Contax II with the attached Contameter 1343

How to Focus

You cannot use the regular viewfinder to focus. You will need to use the viewfinder from the Contameter. To get focus, move the camera towards or away from your object until the rangefinder patch is aligned. That’s why I recommend using a focusing rail with a tripod. Don’t use your lens to focus; it needs to stay at infinity.

Some Technical Data

Diameter of the circle of confusion: 0.05mm

The table below shows the depth of field in mm for the three close-up lenses at f/4, f/8, and f/16. The focal distance is not distributed evenly. Typically, you’ll have a larger depth of field behind the point of focus. The depth of field in front of the point of focus is listed in the columns named front, and the depth of field behind is listed under back.

f/4f/8f/16
frontbackfrontbackfrontback
Close-up 2033671113
Close-up 308815172936
Close-up 50192036426693
Source: original Contameter 1343 manual.

Example Images

Summer 2025 - A Plant Close-up
Spontaneous Vegetation
Kiev IIa | Jupiter-3 50mm f/1.5 | AgfaPhoto APX 100 | f/11 | ISO 100 | Lens Set 20
Black and White image taken with the Contameter
The Tree of Heaven with Sonnar Bokeh
Kiev IIa | Jupiter-3 50mm f/1.5 | AgfaPhoto APX 100 | f/8 | ISO 100 | Lens Set 30
Black and White image taken with the Contameter
The Tree of Heaven with Sonnar Bokeh
Kiev IIa | Jupiter-3 50mm f/1.5 | AgfaPhoto APX 100 | f/8 | ISO 100 | Lens Set 50

Last Thoughts

Who says you cannot do close-up photography with a rangefinder camera? Mind you, this is not macro photography, which is better served with an SLR of any kind or a mirrorless camera. However, it will allow you to take photos at a much closer distance, with a shallow depth of field and the potential to capture some nice bokeh that your lens is known for.

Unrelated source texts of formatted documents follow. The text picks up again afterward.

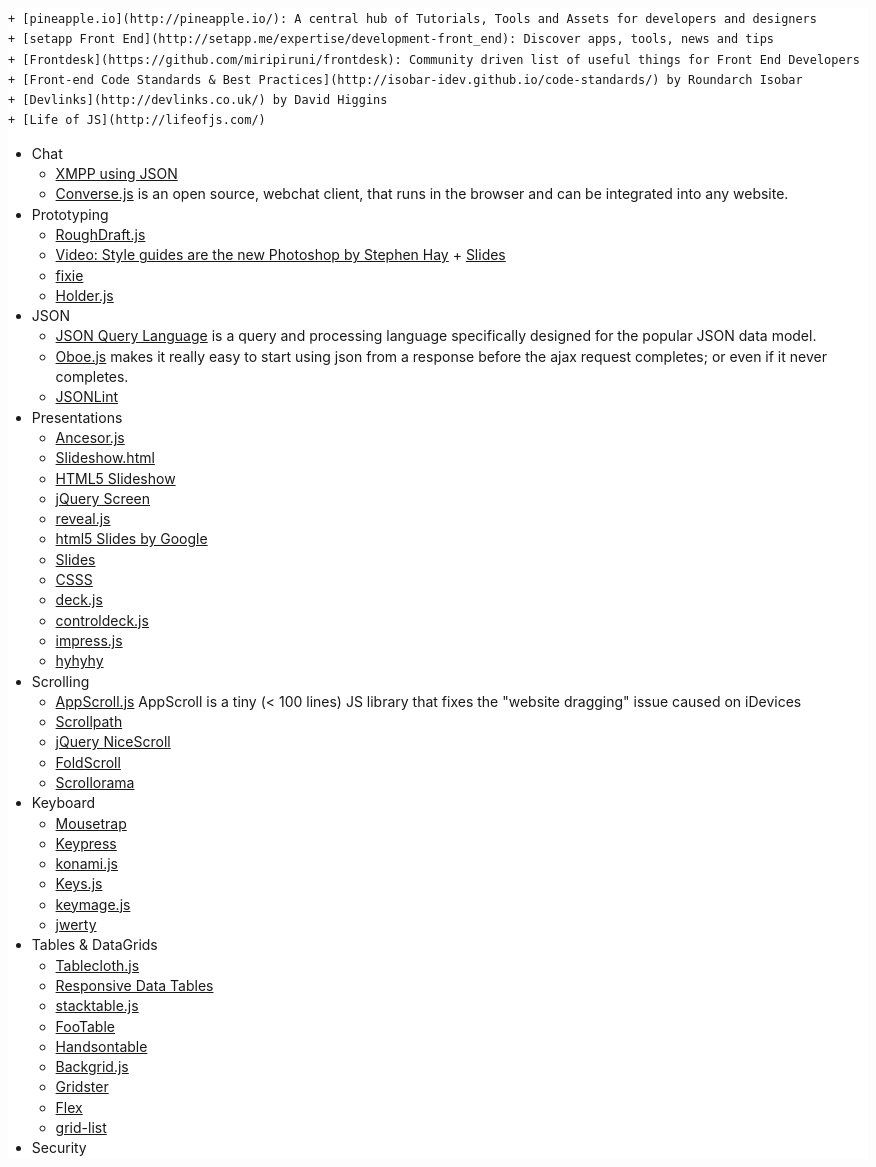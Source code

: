     + [pineapple.io](http://pineapple.io/): A central hub of Tutorials, Tools and Assets for developers and designers
    + [setapp Front End](http://setapp.me/expertise/development-front_end): Discover apps, tools, news and tips
    + [Frontdesk](https://github.com/miripiruni/frontdesk): Community driven list of useful things for Front End Developers
    + [Front-end Code Standards & Best Practices](http://isobar-idev.github.io/code-standards/) by Roundarch Isobar
    + [Devlinks](http://devlinks.co.uk/) by David Higgins
    + [Life of JS](http://lifeofjs.com/)
+ Chat
    + [XMPP using JSON](https://xmpp-ftw.jit.su/)
    + [Converse.js](http://conversejs.org/) is an open source, webchat client, that runs in the browser and can be integrated into any website.
+ Prototyping
    + [RoughDraft.js](https://github.com/ndreckshage/roughdraft.js)
    + [Video: Style guides are the new Photoshop by Stephen Hay](http://vimeo.com/52851510) + [Slides](http://de.slideshare.net/stephenhay/style-guides-are-the-new-photoshop-fronteers-2012)
    + [fixie](https://github.com/ryhan/fixie)
    + [Holder.js](http://imsky.github.com/holder/)
+ JSON
    + [JSON Query Language](http://jsoniq.org/) is a query and processing language specifically designed for the popular JSON data model.
    + [Oboe.js](https://github.com/jimhigson/oboe.js) makes it really easy to start using json from a response before the ajax request completes; or even if it never completes.
    + [JSONLint](http://jsonlint.com/)
+ Presentations
    + [Ancesor.js](http://kirkas.ch/ascensor/)
    + [Slideshow.html](http://dmfrancisco.github.com/slideshow.html/)
    + [HTML5 Slideshow](http://www.ravelrumba.com/blog/html5-slideshow/)
    + [jQuery Screen](https://github.com/xiam/jquery-screen)
    + [reveal.js](https://github.com/hakimel/reveal.js)
    + [html5 Slides by Google](https://code.google.com/p/io-2012-slides/)
    + [Slides](https://github.com/briancavalier/slides)
    + [CSSS](http://lea.verou.me/csss/sample-slideshow.html)
    + [deck.js](http://imakewebthings.com/deck.js/)
    + [controldeck.js](http://controldeck.aws.af.cm/)
    + [impress.js](http://bartaz.github.io/impress.js/)
    + [hyhyhy](https://github.com/MaciejCzyzewski/hyhyhy)
+ Scrolling
    + [AppScroll.js](https://github.com/jakiestfu/AppScroll.js) AppScroll is a tiny (< 100 lines) JS library that fixes the "website dragging" issue caused on iDevices
    + [Scrollpath](http://joelb.me/scrollpath/)
    + [jQuery NiceScroll](http://code.google.com/p/jquery-nicescroll/)
    + [FoldScroll](http://soulwire.github.com/FoldScroll/)
    + [Scrollorama](http://johnpolacek.github.com/scrollorama/)
+ Keyboard
    + [Mousetrap](http://craig.is/killing/mice)
    + [Keypress](http://dmauro.github.com/Keypress/)
    + [konami.js](http://mckamey.github.com/konami-js/)
    + [Keys.js](https://github.com/bitwalker/keys.js)
    + [keymage.js](https://github.com/piranha/keymage)
    + [jwerty](https://github.com/keithamus/jwerty)
+ Tables & DataGrids
    + [Tablecloth.js](http://tableclothjs.com/)
    + [Responsive Data Tables](http://css-tricks.com/responsive-data-tables/)
    + [stacktable.js](http://johnpolacek.github.com/stacktable.js/)
    + [FooTable](http://themergency.com/footable/)
    + [Handsontable](http://warpech.github.com/jquery-handsontable/index.html)
    + [Backgrid.js](http://wyuenho.github.com/backgrid)
    + [Gridster](http://gridster.net/)
    + [Flex](http://jsonenglish.com/projects/flex/)
    + [grid-list](https://github.com/uberVU/grid)
+ Security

Is it casual? No, not really. But using a film camera, a vintage rangefinder at that, with all its imperfections, isn’t as casual as using a digital camera either. Is it fun? You bet it is. Photography is not my profession, but my love, so I can indulge in old cameras that slow me down, in vintage lenses that may not be up to standard for many, try these old contraptions, have a great time doing so, and love at least some of the photos I take with my vintage gear. So yeah – loads of fun.

Yes, it is worth using a Contameter, provided you can get one for your camera at a reasonable price and in good working order. Don’t spend a large amount on these things. It will not allow you to take macro photos, even with a Contameter; it will be difficult to keep the object in perfect focus at a close distance. There are definitely limitations to what you can do. But yes, it is worth it.